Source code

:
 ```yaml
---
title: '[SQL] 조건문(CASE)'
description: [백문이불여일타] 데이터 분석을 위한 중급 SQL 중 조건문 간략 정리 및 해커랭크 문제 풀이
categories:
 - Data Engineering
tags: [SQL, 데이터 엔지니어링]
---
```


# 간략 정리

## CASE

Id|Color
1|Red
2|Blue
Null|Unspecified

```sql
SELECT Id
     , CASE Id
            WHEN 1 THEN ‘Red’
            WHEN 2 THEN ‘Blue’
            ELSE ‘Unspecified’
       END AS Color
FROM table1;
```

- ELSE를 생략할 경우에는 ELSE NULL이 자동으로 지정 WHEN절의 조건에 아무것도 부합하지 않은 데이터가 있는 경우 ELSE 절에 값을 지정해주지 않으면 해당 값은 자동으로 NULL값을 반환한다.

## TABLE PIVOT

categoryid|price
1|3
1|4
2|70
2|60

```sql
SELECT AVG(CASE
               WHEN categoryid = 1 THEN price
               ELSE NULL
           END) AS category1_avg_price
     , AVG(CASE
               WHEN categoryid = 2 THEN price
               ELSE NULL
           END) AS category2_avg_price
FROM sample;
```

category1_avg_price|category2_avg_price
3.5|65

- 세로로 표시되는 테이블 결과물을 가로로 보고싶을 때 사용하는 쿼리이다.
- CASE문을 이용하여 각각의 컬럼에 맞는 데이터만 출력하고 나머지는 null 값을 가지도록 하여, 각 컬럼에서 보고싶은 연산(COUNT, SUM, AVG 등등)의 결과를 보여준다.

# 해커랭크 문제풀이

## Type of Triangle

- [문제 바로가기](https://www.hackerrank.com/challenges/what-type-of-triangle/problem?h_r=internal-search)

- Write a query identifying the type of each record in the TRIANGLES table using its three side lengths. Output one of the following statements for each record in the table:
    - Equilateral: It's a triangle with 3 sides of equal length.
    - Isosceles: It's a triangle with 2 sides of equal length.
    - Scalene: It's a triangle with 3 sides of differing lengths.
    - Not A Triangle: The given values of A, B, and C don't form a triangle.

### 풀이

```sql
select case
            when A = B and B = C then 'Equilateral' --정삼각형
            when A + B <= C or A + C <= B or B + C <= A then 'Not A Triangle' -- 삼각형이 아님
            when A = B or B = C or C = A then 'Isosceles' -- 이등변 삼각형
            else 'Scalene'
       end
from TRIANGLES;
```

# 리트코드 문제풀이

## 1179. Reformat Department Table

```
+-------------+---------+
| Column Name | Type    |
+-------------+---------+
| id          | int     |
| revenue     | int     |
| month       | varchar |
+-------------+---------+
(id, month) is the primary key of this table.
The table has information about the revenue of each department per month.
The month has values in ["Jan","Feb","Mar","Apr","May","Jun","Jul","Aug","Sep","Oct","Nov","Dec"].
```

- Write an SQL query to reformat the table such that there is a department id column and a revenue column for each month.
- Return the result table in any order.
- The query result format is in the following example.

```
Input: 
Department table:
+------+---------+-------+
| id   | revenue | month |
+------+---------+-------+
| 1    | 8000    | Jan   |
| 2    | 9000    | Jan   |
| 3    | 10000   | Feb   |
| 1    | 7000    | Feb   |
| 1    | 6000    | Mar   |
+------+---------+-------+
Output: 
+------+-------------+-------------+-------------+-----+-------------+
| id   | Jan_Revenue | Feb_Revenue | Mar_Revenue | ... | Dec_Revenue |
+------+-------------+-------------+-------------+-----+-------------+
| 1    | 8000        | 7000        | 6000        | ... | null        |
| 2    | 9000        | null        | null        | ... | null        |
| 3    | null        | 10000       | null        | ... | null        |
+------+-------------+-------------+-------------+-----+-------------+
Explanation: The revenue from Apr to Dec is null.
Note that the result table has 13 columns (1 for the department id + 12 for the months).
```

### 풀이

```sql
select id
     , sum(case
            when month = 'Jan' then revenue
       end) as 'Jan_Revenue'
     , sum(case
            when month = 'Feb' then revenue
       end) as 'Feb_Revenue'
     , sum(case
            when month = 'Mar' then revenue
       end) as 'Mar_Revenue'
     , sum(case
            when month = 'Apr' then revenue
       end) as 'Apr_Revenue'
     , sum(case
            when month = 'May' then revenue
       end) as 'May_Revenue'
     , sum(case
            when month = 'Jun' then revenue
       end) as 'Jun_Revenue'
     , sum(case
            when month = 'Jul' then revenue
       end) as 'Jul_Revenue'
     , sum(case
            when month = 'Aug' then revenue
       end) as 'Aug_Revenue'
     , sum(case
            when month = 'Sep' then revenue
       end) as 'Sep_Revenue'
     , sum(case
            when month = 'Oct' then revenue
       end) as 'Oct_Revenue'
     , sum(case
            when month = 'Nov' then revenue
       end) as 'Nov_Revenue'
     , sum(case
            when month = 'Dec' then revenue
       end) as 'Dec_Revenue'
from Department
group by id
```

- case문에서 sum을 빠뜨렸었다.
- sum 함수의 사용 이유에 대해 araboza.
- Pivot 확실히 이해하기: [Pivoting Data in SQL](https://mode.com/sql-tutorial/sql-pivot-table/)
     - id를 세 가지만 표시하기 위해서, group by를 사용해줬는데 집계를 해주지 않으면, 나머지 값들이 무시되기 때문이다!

######

Check every line of the listing for the string "group" and report how many lines have it, as a number alone.

Solution for this problem | 2